To validate large variants, FISH experiments were performed using fosmid clones as probes on a lymphoblastoid cell line from Venter and seven other HapMap individuals. Five metaphases were first imaged to check for correct chromosome localization and hybridization, and then interphase FISH was performed to validate predicted inversions, similar to the protocol outlined in the Feuk et al. study 25 with the addition of the aqua probe, DEAC-5-dUTP (Perkin Elmer, Waltham, Massachusetts, USA; NEL455).

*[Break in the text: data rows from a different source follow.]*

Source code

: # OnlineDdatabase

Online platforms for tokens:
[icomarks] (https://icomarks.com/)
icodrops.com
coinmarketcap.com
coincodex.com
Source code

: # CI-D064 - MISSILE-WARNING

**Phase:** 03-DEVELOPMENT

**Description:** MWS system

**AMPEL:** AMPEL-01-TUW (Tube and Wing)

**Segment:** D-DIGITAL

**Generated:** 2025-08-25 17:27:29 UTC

Overlap with other datasets, genomic features and between subsets of data in the current paper was performed using custom PERL scripts. When comparing variants, two sites were considered overlapping if the reciprocal overlap among their estimated sizes was ≥ 50%. Data sources used for the annotations of overlaps with genomic features are listed in Additional file 17. To evaluate significance, we created 1,000 randomized sets of simulated variant calls and performed overlap analysis against the same data source. For each simulation, we recorded the number of instances where we observed a higher number of overlaps than the real variant data set. A P-value was computed as the fraction of simulations whose number of overlaps was greater than the number of real overlaps.

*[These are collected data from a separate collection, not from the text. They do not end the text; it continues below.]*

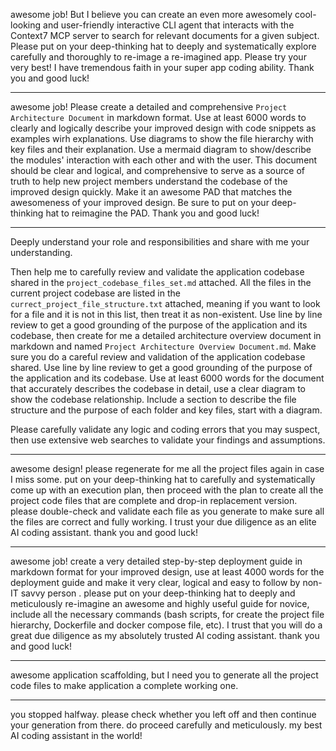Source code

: awesome job! But I believe you can create an even more awesomely cool-looking and user-friendly interactive CLI agent that interacts with the Context7 MCP server to search for relevant documents for a given subject. Please put on your deep-thinking hat to deeply and systematically explore carefully and thoroughly to re-image a re-imagined app. Please try your very best! I have tremendous faith in your super app coding ability. Thank you and good luck!

---
awesome job! Please create a detailed and comprehensive `Project Architecture Document` in markdown format. Use at least 6000 words to clearly and logically describe your improved design with code snippets as examples wirh explanations. Use diagrams to show the file hierarchy with key files and their explanation. Use a mermaid diagram to show/describe the modules' interaction with each other and with the user. This document should be clear and logical, and comprehensive to serve as a source of truth to help new project members understand the codebase of the improved design quickly. Make it an awesome PAD that matches the awesomeness of your improved design. Be sure to put on your deep-thinking hat to reimagine the PAD. Thank you and good luck!

---
Deeply understand your role and responsibilities and share with me your understanding.

Then help me to carefully review and validate the application codebase shared in the `project_codebase_files_set.md` attached. All the files in the current project codebase are listed in the `currect_project_file_structure.txt` attached, meaning if you want to look for a file and it is not in this list, then treat it as non-existent. Use line by line review to get a good grounding of the purpose of the application and its codebase, then create for me a detailed architecture overview document in markdown and named `Project Architecture Overview Document.md`. Make sure you do a careful review and validation of the application codebase shared. Use line by line review to get a good grounding of the purpose of the application and its codebase. Use at least 6000 words for the document that accurately describes the codebase in detail, use a clear diagram to show the codebase relationship. Include a section to describe the file structure and the purpose of each folder and key files, start with a diagram.

Please carefully validate any logic and coding errors that you may suspect, then use extensive web searches to validate your findings and assumptions.

---
awesome design! please regenerate for me all the project files again in case I miss some. put on your deep-thinking hat to carefully and systematically come up with an execution plan, then proceed with the plan to create all the project code files that are complete and drop-in replacement version. please double-check and validate each file as you generate to make sure all the files are correct and fully working. I trust your due diligence as an elite AI coding assistant. thank you and good luck! 

---
awesome job! create a very detailed step-by-step deployment guide in markdown format for your improved design, use at least 4000 words for the deployment guide and make it very clear, logical and easy to follow by non-IT savvy person . please put on your deep-thinking hat to deeply and meticulously re-imagine an awesome and highly useful guide for novice, include all the necessary commands (bash scripts, for create the project file hierarchy, Dockerfile and docker compose file, etc). I trust that you will do a great due diligence as my absolutely trusted AI coding assistant. thank you and good luck!

---
awesome application scaffolding, but I need you to generate all the project code files to make application a complete working one. 

---
you stopped halfway. please check whether you left off and then continue your generation from there. do proceed carefully and meticulously. my best AI coding assistant in the world!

Using a cutoff of 50% reciprocal overlap, there were 405 sites of overlap between the Venter and genotyped, validated Genome Structural Variation (GSV) loci. The best r ² value was computed between each of those GSV CNVs and a European's HapMap SNP in the neighboring genomic region. Here, we defined a minimum threshold of r ² = 0.8, below which the Venter SVs were deemed not well imputed by SNP. Detailed description on genotyping, phasing, and tagging calls onto haplotypes defined by HapMap SNPs is presented in the Conrad et al. study 19 .

The sequence trace files generated from previous studies 1 39 can be obtained from the 'NCBI Trace Archive', using queries [CENTER_NAME = "JCVI" and SPECIES_CODE = "HOMO SAPIENS" and center_project = "GENOMIC-SEQUENCING-DIPLOID-HUMAN-REFERENCE-GENOME"], [INSERT_SIZE = 10201 and CENTER_NAME = "CRA" and SPECIES_CODE = "homo sapiens"], and [INSERT_SIZE = 1925 and CENTER_NAME = "CRA" and SPECIES_CODE = "homo sapiens"]. All of the microarray data generated in this study are available at the Gene Expression Omnibus (GEO) under the accession number [GEO:GSE20290]. The SV locations, size, and zygosity (when available), are reported in Additional files 3, 4, 5, 6, 7, 8 and 9, and a non-redundant set of variant data in the Venter genome is reported in Additional files 19, 20 and 21.